◆ Exercise ◆
Search the data for the word "tutorial" and copy every line where it occurs.

Dataset records: Begin

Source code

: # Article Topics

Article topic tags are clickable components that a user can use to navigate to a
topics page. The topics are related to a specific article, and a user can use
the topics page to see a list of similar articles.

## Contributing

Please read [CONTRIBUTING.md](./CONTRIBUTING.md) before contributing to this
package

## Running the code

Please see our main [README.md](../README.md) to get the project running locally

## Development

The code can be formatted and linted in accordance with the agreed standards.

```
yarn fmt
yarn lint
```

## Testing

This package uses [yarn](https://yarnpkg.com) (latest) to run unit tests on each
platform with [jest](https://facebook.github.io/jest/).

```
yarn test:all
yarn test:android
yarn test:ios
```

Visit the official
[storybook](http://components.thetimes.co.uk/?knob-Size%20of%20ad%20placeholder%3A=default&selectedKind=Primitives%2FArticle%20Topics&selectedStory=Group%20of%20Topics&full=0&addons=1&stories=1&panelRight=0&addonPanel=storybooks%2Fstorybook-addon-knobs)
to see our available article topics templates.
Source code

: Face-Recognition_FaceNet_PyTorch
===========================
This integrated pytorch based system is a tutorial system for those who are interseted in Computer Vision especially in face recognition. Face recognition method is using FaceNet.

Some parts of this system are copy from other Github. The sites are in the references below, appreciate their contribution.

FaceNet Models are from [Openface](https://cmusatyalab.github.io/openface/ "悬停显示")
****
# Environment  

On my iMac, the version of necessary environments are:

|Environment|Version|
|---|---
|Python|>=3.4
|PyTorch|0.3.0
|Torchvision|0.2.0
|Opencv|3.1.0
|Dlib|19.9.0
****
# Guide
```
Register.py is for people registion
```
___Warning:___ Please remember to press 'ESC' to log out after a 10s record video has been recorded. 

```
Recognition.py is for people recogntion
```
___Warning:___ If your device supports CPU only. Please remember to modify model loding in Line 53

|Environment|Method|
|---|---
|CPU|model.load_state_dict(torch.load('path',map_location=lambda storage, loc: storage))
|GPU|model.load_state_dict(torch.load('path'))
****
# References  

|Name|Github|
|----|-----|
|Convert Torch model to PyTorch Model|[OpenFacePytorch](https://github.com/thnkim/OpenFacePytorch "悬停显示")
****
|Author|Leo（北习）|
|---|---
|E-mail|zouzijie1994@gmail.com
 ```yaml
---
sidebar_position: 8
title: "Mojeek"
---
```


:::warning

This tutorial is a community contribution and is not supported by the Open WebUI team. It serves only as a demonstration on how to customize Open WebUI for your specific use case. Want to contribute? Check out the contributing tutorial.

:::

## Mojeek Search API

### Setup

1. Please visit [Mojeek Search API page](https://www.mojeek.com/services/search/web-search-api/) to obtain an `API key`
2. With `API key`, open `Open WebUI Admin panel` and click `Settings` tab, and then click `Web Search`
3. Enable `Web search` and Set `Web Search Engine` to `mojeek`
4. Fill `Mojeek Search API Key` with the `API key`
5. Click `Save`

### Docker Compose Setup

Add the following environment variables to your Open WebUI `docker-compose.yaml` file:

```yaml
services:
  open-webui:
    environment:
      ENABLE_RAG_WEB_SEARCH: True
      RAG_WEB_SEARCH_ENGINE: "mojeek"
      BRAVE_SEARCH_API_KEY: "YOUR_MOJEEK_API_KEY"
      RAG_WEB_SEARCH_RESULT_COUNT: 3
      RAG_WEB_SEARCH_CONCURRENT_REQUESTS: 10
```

Dataset records: End

◆ Solution ◆
This integrated pytorch based system is a tutorial system for those who are interseted in Computer Vision especially in face recognition. Face recognition method is using FaceNet.
This tutorial is a community contribution and is not supported by the Open WebUI team. It serves only as a demonstration on how to customize Open WebUI for your specific use case. Want to contribute? Check out the contributing tutorial.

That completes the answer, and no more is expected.